TASK TO COMPLETE =>
Please write out every entry below exactly, leaving out any pictures.
══ MATERIAL FOR THIS EXERCISE ══
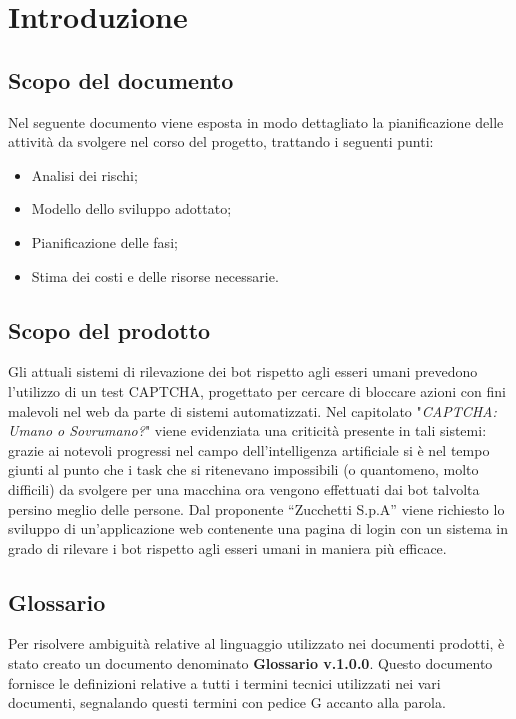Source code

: \section{Introduzione}

\subsection{Scopo del documento}
Nel seguente documento viene esposta in modo dettagliato la pianificazione delle attività da svolgere nel corso del progetto, trattando i seguenti punti:
\begin{itemize}
	\item Analisi dei rischi;
	\item Modello dello sviluppo adottato;
	\item Pianificazione delle fasi;
	\item Stima dei costi e delle risorse necessarie.
\end{itemize}

\subsection{Scopo del prodotto}
Gli attuali sistemi di rilevazione dei bot rispetto agli esseri umani prevedono l'utilizzo di un test CAPTCHA, progettato per cercare di bloccare azioni con fini malevoli nel web da parte di sistemi automatizzati. Nel capitolato "\textit{CAPTCHA: Umano o Sovrumano?}" viene evidenziata una criticità presente in tali sistemi: grazie ai notevoli progressi nel campo dell’intelligenza artificiale si è nel tempo giunti al punto che i task che si ritenevano impossibili (o quantomeno, molto difficili) da svolgere per una macchina ora vengono effettuati dai bot talvolta persino meglio delle persone.
Dal proponente “Zucchetti S.p.A” viene richiesto lo sviluppo di un'applicazione web contenente una pagina di login con un sistema in grado di rilevare i bot rispetto agli esseri umani in maniera più efficace.

\subsection{Glossario}
Per risolvere ambiguità relative al linguaggio utilizzato nei documenti prodotti, è stato creato un documento denominato \textbf{Glossario v.1.0.0}. Questo documento fornisce le definizioni relative a tutti i termini tecnici utilizzati nei vari documenti, segnalando questi termini con pedice G accanto alla parola.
═══
ANSWER SPACE =>
Source code

: \section{Introduzione}

\subsection{Scopo del documento}
Nel seguente documento viene esposta in modo dettagliato la pianificazione delle attività da svolgere nel corso del progetto, trattando i seguenti punti:
\begin{itemize}
	\item Analisi dei rischi;
	\item Modello dello sviluppo adottato;
	\item Pianificazione delle fasi;
	\item Stima dei costi e delle risorse necessarie.
\end{itemize}

\subsection{Scopo del prodotto}
Gli attuali sistemi di rilevazione dei bot rispetto agli esseri umani prevedono l'utilizzo di un test CAPTCHA, progettato per cercare di bloccare azioni con fini malevoli nel web da parte di sistemi automatizzati. Nel capitolato "\textit{CAPTCHA: Umano o Sovrumano?}" viene evidenziata una criticità presente in tali sistemi: grazie ai notevoli progressi nel campo dell’intelligenza artificiale si è nel tempo giunti al punto che i task che si ritenevano impossibili (o quantomeno, molto difficili) da svolgere per una macchina ora vengono effettuati dai bot talvolta persino meglio delle persone.
Dal proponente “Zucchetti S.p.A” viene richiesto lo sviluppo di un'applicazione web contenente una pagina di login con un sistema in grado di rilevare i bot rispetto agli esseri umani in maniera più efficace.

\subsection{Glossario}
Per risolvere ambiguità relative al linguaggio utilizzato nei documenti prodotti, è stato creato un documento denominato \textbf{Glossario v.1.0.0}. Questo documento fornisce le definizioni relative a tutti i termini tecnici utilizzati nei vari documenti, segnalando questi termini con pedice G accanto alla parola.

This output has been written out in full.